While the increased attention to appearance isn’t necessarily grounds for criticism in itself, the report warns of an adverse impact on pre-teens, which should probably set alarm bells ringing.
In the U.S., overall spending on purely cosmetic plastic surgeries and minimally invasive procedures came to $16 billion in 2016, up from $13.5 billion in 2015 and $12 billion in 2014, according to the American Society for Aesthetic Plastic Surgery. (Minimally invasive is distinguished from other types of plastic surgery, such as reconstructive surgery for breast-cancer survivors.)
The UK has seen a similar proportional increase, per the Nuffield report, which also pointed to the same trend, the rise of social media, as a major factor driving this growth.
Nuffield noted the “increased use of the rating of images of the self and the body, for example through social media ‘likes’ and through self-monitoring apps and games.”
It noted: “These judgments contribute to a sense of a competitive environment, based on the evaluation of one’s appearance by others; and because they are communicated through mobile phones, they are ever-present, encouraging constant self-checking. Moreover, the scope for digitally altering and enhancing photographs exacerbates the perceived need always to ‘look one’s best’ and makes it harder to accept realistic images…”
Of course, social media doesn’t operate in a vacuum. These functions work with broader cultural trends. For example, “the popularity of celebrity culture, 'airbrushed' images and makeover shows” exacerbate the individual’s personal insecurity over perceived flaws and position cosmetic surgery as the logical response.

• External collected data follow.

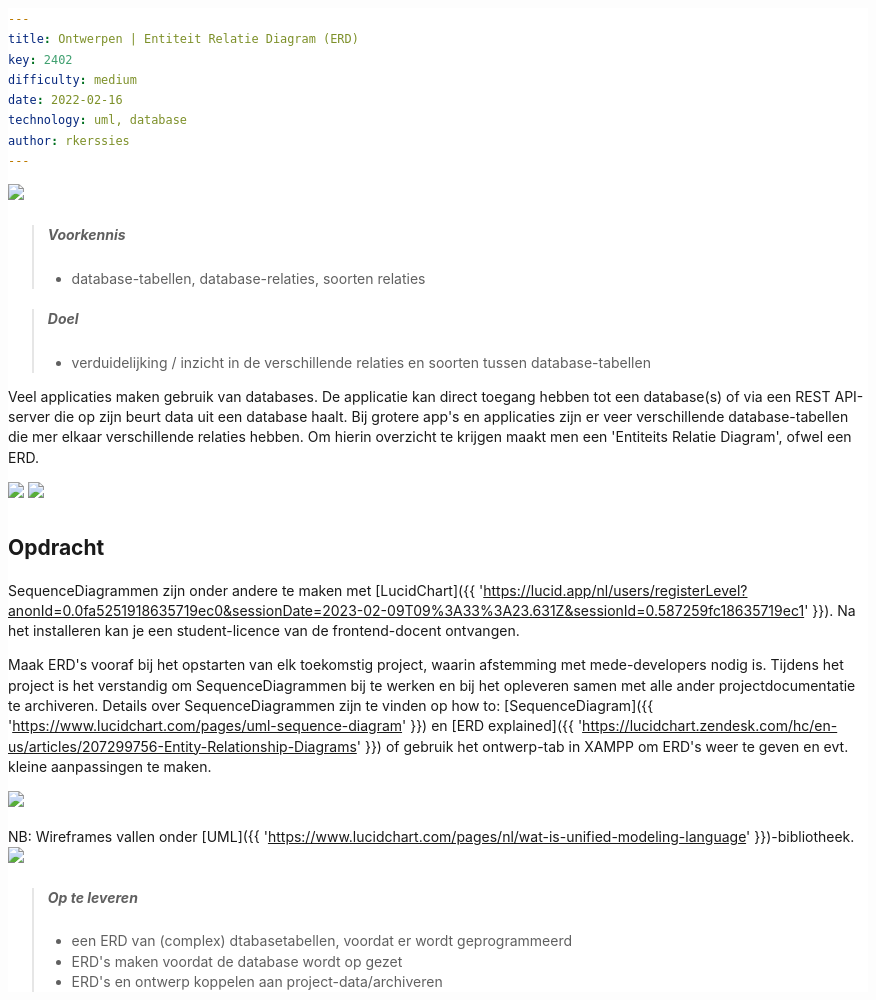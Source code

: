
 ```yaml
---
title: Ontwerpen | Entiteit Relatie Diagram (ERD)
key: 2402
difficulty: medium
date: 2022-02-16
technology: uml, database
author: rkerssies
---
```




<img src="{{ '/_assets/themas/diagram.png'  }}" style="width:10%;">

> ##### Voorkennis
> * database-tabellen, database-relaties, soorten relaties

> ##### Doel
> * verduidelijking / inzicht in de verschillende relaties en soorten tussen database-tabellen

Veel applicaties maken gebruik van databases. De applicatie kan direct toegang hebben tot een database(s) of via
een REST API-server die op zijn beurt data uit een database haalt. Bij grotere app's en applicaties zijn er veer verschillende 
database-tabellen die mer elkaar verschillende relaties hebben. Om hierin overzicht te krijgen maakt men een 'Entiteits Relatie Diagram',
ofwel een ERD.

<img src="{{ '/_assets/themas/Entity-Relationship-Diagram-ERD-of-Employee-Database.png'  }}" style="width:40%;"> 
<img src="{{ '/_assets/themas/Entity-Relationship-Diagram-ERD-of-the-database.png'  }}" style="width:50%;">


## Opdracht
SequenceDiagrammen zijn onder andere te maken met [LucidChart]({{ 'https://lucid.app/nl/users/registerLevel?anonId=0.0fa5251918635719ec0&sessionDate=2023-02-09T09%3A33%3A23.631Z&sessionId=0.587259fc18635719ec1'  }}).
Na het installeren kan je een student-licence van de frontend-docent ontvangen.

Maak ERD's vooraf bij het opstarten van elk toekomstig project, waarin afstemming met mede-developers nodig is.
Tijdens het project is het verstandig om SequenceDiagrammen bij te werken en bij het opleveren samen met alle ander projectdocumentatie te archiveren.
Details over SequenceDiagrammen zijn te vinden op how to: [SequenceDiagram]({{ 'https://www.lucidchart.com/pages/uml-sequence-diagram'  }})
en [ERD explained]({{ 'https://lucidchart.zendesk.com/hc/en-us/articles/207299756-Entity-Relationship-Diagrams'  }})
of gebruik het ontwerp-tab in XAMPP om ERD's weer te geven en evt. kleine aanpassingen te maken.

<img src="{{ '/_assets/themas/erd_xampp.png'  }}" style="width:50%;">


NB: Wireframes vallen onder [UML]({{ 'https://www.lucidchart.com/pages/nl/wat-is-unified-modeling-language'  }})-bibliotheek.
<img src="{{ '/_assets/themas/UML_diagram.png'  }}" style="width:60%;">

> ##### Op te leveren
> * een ERD van (complex) dtabasetabellen, voordat er wordt geprogrammeerd
> * ERD's maken voordat de database wordt op gezet
> * ERD's en ontwerp koppelen aan project-data/archiveren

The report acknowledges: “Having a cosmetic procedure, like other means of changing or managing appearance, can be experienced by individuals as positive and enabling.” But it warned against “communal harms,” which may result from the rise of a cosmetic-surgery culture, including heightened anxiety about personal appearance among adolescents, who are especially vulnerable to peer pressure.
Social-media norms, and the correlated increase in demand for cosmetic surgery, are of most concern when they impact children. Their bodies aren’t finished maturing. Plus, they lack the judgment and perspective to assess, for example, whether a particular physical ideal is realistic or attainable, let alone actually desirable.

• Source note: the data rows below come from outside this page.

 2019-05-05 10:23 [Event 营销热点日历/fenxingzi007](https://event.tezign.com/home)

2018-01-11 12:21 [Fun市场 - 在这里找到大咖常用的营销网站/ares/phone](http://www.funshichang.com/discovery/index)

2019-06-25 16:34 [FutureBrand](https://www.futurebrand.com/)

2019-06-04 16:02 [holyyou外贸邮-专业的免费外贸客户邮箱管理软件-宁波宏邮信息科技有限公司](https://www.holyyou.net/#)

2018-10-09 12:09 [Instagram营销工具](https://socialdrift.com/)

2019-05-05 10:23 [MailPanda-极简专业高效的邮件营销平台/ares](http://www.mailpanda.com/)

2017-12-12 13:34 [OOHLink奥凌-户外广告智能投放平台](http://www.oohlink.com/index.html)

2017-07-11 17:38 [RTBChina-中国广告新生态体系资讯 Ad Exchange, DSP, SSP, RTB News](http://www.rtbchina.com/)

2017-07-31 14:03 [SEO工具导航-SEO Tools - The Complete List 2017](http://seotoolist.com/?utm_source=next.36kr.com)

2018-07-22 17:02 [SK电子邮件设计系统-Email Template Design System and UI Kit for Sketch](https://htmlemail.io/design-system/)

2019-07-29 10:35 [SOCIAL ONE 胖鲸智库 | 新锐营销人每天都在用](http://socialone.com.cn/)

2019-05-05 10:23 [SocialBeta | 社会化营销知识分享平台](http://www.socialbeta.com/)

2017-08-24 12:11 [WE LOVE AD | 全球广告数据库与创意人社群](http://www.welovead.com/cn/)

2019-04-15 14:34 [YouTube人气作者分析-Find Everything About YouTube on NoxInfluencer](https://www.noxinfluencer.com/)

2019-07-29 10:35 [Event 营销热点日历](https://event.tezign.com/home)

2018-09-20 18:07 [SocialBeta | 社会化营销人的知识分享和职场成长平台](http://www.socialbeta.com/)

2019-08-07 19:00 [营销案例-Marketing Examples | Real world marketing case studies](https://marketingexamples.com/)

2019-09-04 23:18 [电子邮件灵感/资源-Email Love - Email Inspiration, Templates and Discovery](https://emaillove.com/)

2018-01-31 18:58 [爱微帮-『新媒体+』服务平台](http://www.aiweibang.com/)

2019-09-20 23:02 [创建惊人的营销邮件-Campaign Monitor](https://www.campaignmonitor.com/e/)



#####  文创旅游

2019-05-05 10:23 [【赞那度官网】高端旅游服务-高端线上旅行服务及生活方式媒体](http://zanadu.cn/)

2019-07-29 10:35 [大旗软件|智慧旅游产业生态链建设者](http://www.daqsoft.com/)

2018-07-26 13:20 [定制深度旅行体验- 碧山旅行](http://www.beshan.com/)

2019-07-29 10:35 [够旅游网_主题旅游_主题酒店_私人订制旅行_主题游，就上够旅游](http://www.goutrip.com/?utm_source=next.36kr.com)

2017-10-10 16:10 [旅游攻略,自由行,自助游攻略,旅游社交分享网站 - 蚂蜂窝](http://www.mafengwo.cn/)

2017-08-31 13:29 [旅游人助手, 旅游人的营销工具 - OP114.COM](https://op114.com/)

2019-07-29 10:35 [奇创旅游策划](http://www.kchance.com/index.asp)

Parents may also be swayed by the same factors, prompting the researchers to warn: “The fact that a parent consents to a cosmetic procedure on behalf of their child, or even initiates consideration of that procedure, does not necessarily mean that it is ethically acceptable for a professional to provide it.”
Some of the online content identified in the Nuffield report is truly disturbing, including “marketing apps designed for children as young as nine that encourage them to ‘play’ at having cosmetic-surgery makeovers.”
According to Nuffield, these apps “encourage users to explore how their bodies could be changed and ‘improved,’ in some cases with the additional feature of linking directly to a cosmetic surgeon for a ‘real life consultation.’ Some of these apps are presented as games…” Examples include “Plastic Surgery Princess,” “Little Skin Doctor” and “Pimp My Face.”
The report noted that one group, Endangered Bodies, is already circulating a petition to Apple, Google and Amazon to remove these apps from their stores. Its argument: Just as tech companies are taking responsibility for the potential spread of extremist content online, they also have a responsibility to address content designed to encourage insecurity.
“In the light of the increasing concerns emerging with respect to correlations between social-media use and such body-image issues, we suggest that collaborative work across the sector to tackle these issues falls squarely within the remit of their corporate social responsibilities.”
However, it also notes: “A campaign seeking to persuade companies to create policies that would prohibit the downloading of cosmetic surgery apps and games by children, on the other hand, has so far proved unsuccessful.”